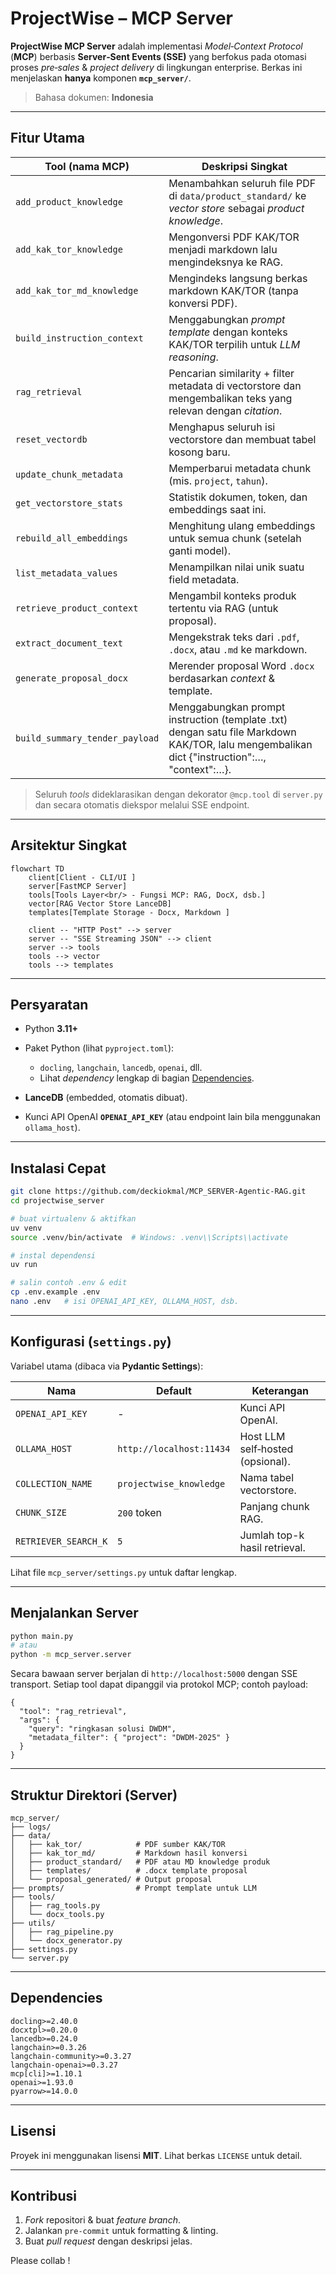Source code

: # ProjectWise – MCP Server

**ProjectWise MCP Server** adalah implementasi _Model‑Context Protocol_ (**MCP**) berbasis **Server‑Sent Events (SSE)** yang berfokus pada otomasi proses _pre‑sales_ & _project delivery_ di lingkungan enterprise. Berkas ini menjelaskan **hanya** komponen **`mcp_server/`**.

> Bahasa dokumen: **Indonesia**

---

## Fitur Utama

| Tool (nama MCP)                | Deskripsi Singkat                                                                                                                           |
| ------------------------------ | ------------------------------------------------------------------------------------------------------------------------------------------- |
| `add_product_knowledge`        | Menambahkan seluruh file PDF di `data/product_standard/` ke _vector store_ sebagai _product knowledge_.                                     |
| `add_kak_tor_knowledge`        | Mengonversi PDF KAK/TOR menjadi markdown lalu mengindeksnya ke RAG.                                                                         |
| `add_kak_tor_md_knowledge`     | Mengindeks langsung berkas markdown KAK/TOR (tanpa konversi PDF).                                                                           |
| `build_instruction_context`    | Menggabungkan _prompt template_ dengan konteks KAK/TOR terpilih untuk _LLM reasoning_.                                                      |
| `rag_retrieval`                | Pencarian similarity + filter metadata di vectorstore dan mengembalikan teks yang relevan dengan _citation_.                                |
| `reset_vectordb`               | Menghapus seluruh isi vectorstore dan membuat tabel kosong baru.                                                                            |
| `update_chunk_metadata`        | Memperbarui metadata chunk (mis. `project`, `tahun`).                                                                                       |
| `get_vectorstore_stats`        | Statistik dokumen, token, dan embeddings saat ini.                                                                                          |
| `rebuild_all_embeddings`       | Menghitung ulang embeddings untuk semua chunk (setelah ganti model).                                                                        |
| `list_metadata_values`         | Menampilkan nilai unik suatu field metadata.                                                                                                |
| `retrieve_product_context`     | Mengambil konteks produk tertentu via RAG (untuk proposal).                                                                                 |
| `extract_document_text`        | Mengekstrak teks dari `.pdf`, `.docx`, atau `.md` ke markdown.                                                                              |
| `generate_proposal_docx`       | Merender proposal Word `.docx` berdasarkan _context_ & template.                                                                            |
| `build_summary_tender_payload` | Menggabungkan prompt instruction (template .txt) dengan satu file Markdown KAK/TOR, lalu mengembalikan dict {"instruction":…, "context":…}. |

> Seluruh _tools_ dideklarasikan dengan dekorator `@mcp.tool` di `server.py` dan secara otomatis diekspor melalui SSE endpoint.

---

## Arsitektur Singkat

```mermaid
flowchart TD
    client[Client - CLI/UI ]
    server[FastMCP Server]
    tools[Tools Layer<br/> - Fungsi MCP: RAG, DocX, dsb.]
    vector[RAG Vector Store LanceDB]
    templates[Template Storage - Docx, Markdown ]

    client -- "HTTP Post" --> server
    server -- "SSE Streaming JSON" --> client
    server --> tools
    tools --> vector
    tools --> templates
```

---

## Persyaratan

- Python **3.11+**
- Paket Python (lihat `pyproject.toml`):

  - `docling`, `langchain`, `lancedb`, `openai`, dll.
  - Lihat _dependency_ lengkap di bagian [Dependencies](#dependencies).

- **LanceDB** (embedded, otomatis dibuat).
- Kunci API OpenAI **`OPENAI_API_KEY`** (atau endpoint lain bila menggunakan `ollama_host`).

---

## Instalasi Cepat

```bash
git clone https://github.com/deckiokmal/MCP_SERVER-Agentic-RAG.git
cd projectwise_server

# buat virtualenv & aktifkan
uv venv
source .venv/bin/activate  # Windows: .venv\\Scripts\\activate

# instal dependensi
uv run

# salin contoh .env & edit
cp .env.example .env
nano .env   # isi OPENAI_API_KEY, OLLAMA_HOST, dsb.
```

---

## Konfigurasi (`settings.py`)

Variabel utama (dibaca via **Pydantic Settings**):

| Nama                 | Default                  | Keterangan                       |
| -------------------- | ------------------------ | -------------------------------- |
| `OPENAI_API_KEY`     | -                        | Kunci API OpenAI.                |
| `OLLAMA_HOST`        | `http://localhost:11434` | Host LLM self‑hosted (opsional). |
| `COLLECTION_NAME`    | `projectwise_knowledge`  | Nama tabel vectorstore.          |
| `CHUNK_SIZE`         | `200` token              | Panjang chunk RAG.               |
| `RETRIEVER_SEARCH_K` | `5`                      | Jumlah top-k hasil retrieval.    |

Lihat file `mcp_server/settings.py` untuk daftar lengkap.

---

## Menjalankan Server

```bash
python main.py
# atau
python -m mcp_server.server
```

Secara bawaan server berjalan di `http://localhost:5000` dengan SSE transport.
Setiap tool dapat dipanggil via protokol MCP; contoh payload:

```jsonc
{
  "tool": "rag_retrieval",
  "args": {
    "query": "ringkasan solusi DWDM",
    "metadata_filter": { "project": "DWDM-2025" }
  }
}
```

---

## Struktur Direktori (Server)

```
mcp_server/
├── logs/
├── data/
│   ├── kak_tor/            # PDF sumber KAK/TOR
│   ├── kak_tor_md/         # Markdown hasil konversi
│   ├── product_standard/   # PDF atau MD knowledge produk
│   ├── templates/          # .docx template proposal
│   └── proposal_generated/ # Output proposal
├── prompts/                # Prompt template untuk LLM
├── tools/
│   ├── rag_tools.py
│   └── docx_tools.py
├── utils/
│   ├── rag_pipeline.py
│   └── docx_generator.py
├── settings.py
└── server.py
```

---

## Dependencies

```text
docling>=2.40.0
docxtpl>=0.20.0
lancedb>=0.24.0
langchain>=0.3.26
langchain-community>=0.3.27
langchain-openai>=0.3.27
mcp[cli]>=1.10.1
openai>=1.93.0
pyarrow>=14.0.0
```

---

## Lisensi

Proyek ini menggunakan lisensi **MIT**. Lihat berkas `LICENSE` untuk detail.

---

## Kontribusi

1. _Fork_ repositori & buat _feature branch_.
2. Jalankan `pre-commit` untuk formatting & linting.
3. Buat _pull request_ dengan deskripsi jelas.

Please collab !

TO DO:
Could each line of the data be written out exactly, with no pictures included?

PROBLEM SOLUTION:
Source code

: # ProjectWise – MCP Server

**ProjectWise MCP Server** adalah implementasi _Model‑Context Protocol_ (**MCP**) berbasis **Server‑Sent Events (SSE)** yang berfokus pada otomasi proses _pre‑sales_ & _project delivery_ di lingkungan enterprise. Berkas ini menjelaskan **hanya** komponen **`mcp_server/`**.

> Bahasa dokumen: **Indonesia**

---

## Fitur Utama

| Tool (nama MCP)                | Deskripsi Singkat                                                                                                                           |
| ------------------------------ | ------------------------------------------------------------------------------------------------------------------------------------------- |
| `add_product_knowledge`        | Menambahkan seluruh file PDF di `data/product_standard/` ke _vector store_ sebagai _product knowledge_.                                     |
| `add_kak_tor_knowledge`        | Mengonversi PDF KAK/TOR menjadi markdown lalu mengindeksnya ke RAG.                                                                         |
| `add_kak_tor_md_knowledge`     | Mengindeks langsung berkas markdown KAK/TOR (tanpa konversi PDF).                                                                           |
| `build_instruction_context`    | Menggabungkan _prompt template_ dengan konteks KAK/TOR terpilih untuk _LLM reasoning_.                                                      |
| `rag_retrieval`                | Pencarian similarity + filter metadata di vectorstore dan mengembalikan teks yang relevan dengan _citation_.                                |
| `reset_vectordb`               | Menghapus seluruh isi vectorstore dan membuat tabel kosong baru.                                                                            |
| `update_chunk_metadata`        | Memperbarui metadata chunk (mis. `project`, `tahun`).                                                                                       |
| `get_vectorstore_stats`        | Statistik dokumen, token, dan embeddings saat ini.                                                                                          |
| `rebuild_all_embeddings`       | Menghitung ulang embeddings untuk semua chunk (setelah ganti model).                                                                        |
| `list_metadata_values`         | Menampilkan nilai unik suatu field metadata.                                                                                                |
| `retrieve_product_context`     | Mengambil konteks produk tertentu via RAG (untuk proposal).                                                                                 |
| `extract_document_text`        | Mengekstrak teks dari `.pdf`, `.docx`, atau `.md` ke markdown.                                                                              |
| `generate_proposal_docx`       | Merender proposal Word `.docx` berdasarkan _context_ & template.                                                                            |
| `build_summary_tender_payload` | Menggabungkan prompt instruction (template .txt) dengan satu file Markdown KAK/TOR, lalu mengembalikan dict {"instruction":…, "context":…}. |

> Seluruh _tools_ dideklarasikan dengan dekorator `@mcp.tool` di `server.py` dan secara otomatis diekspor melalui SSE endpoint.

---

## Arsitektur Singkat

```mermaid
flowchart TD
    client[Client - CLI/UI ]
    server[FastMCP Server]
    tools[Tools Layer<br/> - Fungsi MCP: RAG, DocX, dsb.]
    vector[RAG Vector Store LanceDB]
    templates[Template Storage - Docx, Markdown ]

    client -- "HTTP Post" --> server
    server -- "SSE Streaming JSON" --> client
    server --> tools
    tools --> vector
    tools --> templates
```

---

## Persyaratan

- Python **3.11+**
- Paket Python (lihat `pyproject.toml`):

  - `docling`, `langchain`, `lancedb`, `openai`, dll.
  - Lihat _dependency_ lengkap di bagian [Dependencies](#dependencies).

- **LanceDB** (embedded, otomatis dibuat).
- Kunci API OpenAI **`OPENAI_API_KEY`** (atau endpoint lain bila menggunakan `ollama_host`).

---

## Instalasi Cepat

```bash
git clone https://github.com/deckiokmal/MCP_SERVER-Agentic-RAG.git
cd projectwise_server

# buat virtualenv & aktifkan
uv venv
source .venv/bin/activate  # Windows: .venv\\Scripts\\activate

# instal dependensi
uv run

# salin contoh .env & edit
cp .env.example .env
nano .env   # isi OPENAI_API_KEY, OLLAMA_HOST, dsb.
```

---

## Konfigurasi (`settings.py`)

Variabel utama (dibaca via **Pydantic Settings**):

| Nama                 | Default                  | Keterangan                       |
| -------------------- | ------------------------ | -------------------------------- |
| `OPENAI_API_KEY`     | -                        | Kunci API OpenAI.                |
| `OLLAMA_HOST`        | `http://localhost:11434` | Host LLM self‑hosted (opsional). |
| `COLLECTION_NAME`    | `projectwise_knowledge`  | Nama tabel vectorstore.          |
| `CHUNK_SIZE`         | `200` token              | Panjang chunk RAG.               |
| `RETRIEVER_SEARCH_K` | `5`                      | Jumlah top-k hasil retrieval.    |

Lihat file `mcp_server/settings.py` untuk daftar lengkap.

---

## Menjalankan Server

```bash
python main.py
# atau
python -m mcp_server.server
```

Secara bawaan server berjalan di `http://localhost:5000` dengan SSE transport.
Setiap tool dapat dipanggil via protokol MCP; contoh payload:

```jsonc
{
  "tool": "rag_retrieval",
  "args": {
    "query": "ringkasan solusi DWDM",
    "metadata_filter": { "project": "DWDM-2025" }
  }
}
```

---

## Struktur Direktori (Server)

```
mcp_server/
├── logs/
├── data/
│   ├── kak_tor/            # PDF sumber KAK/TOR
│   ├── kak_tor_md/         # Markdown hasil konversi
│   ├── product_standard/   # PDF atau MD knowledge produk
│   ├── templates/          # .docx template proposal
│   └── proposal_generated/ # Output proposal
├── prompts/                # Prompt template untuk LLM
├── tools/
│   ├── rag_tools.py
│   └── docx_tools.py
├── utils/
│   ├── rag_pipeline.py
│   └── docx_generator.py
├── settings.py
└── server.py
```

---

## Dependencies

```text
docling>=2.40.0
docxtpl>=0.20.0
lancedb>=0.24.0
langchain>=0.3.26
langchain-community>=0.3.27
langchain-openai>=0.3.27
mcp[cli]>=1.10.1
openai>=1.93.0
pyarrow>=14.0.0
```

---

## Lisensi

Proyek ini menggunakan lisensi **MIT**. Lihat berkas `LICENSE` untuk detail.

---

## Kontribusi

1. _Fork_ repositori & buat _feature branch_.
2. Jalankan `pre-commit` untuk formatting & linting.
3. Buat _pull request_ dengan deskripsi jelas.

Please collab !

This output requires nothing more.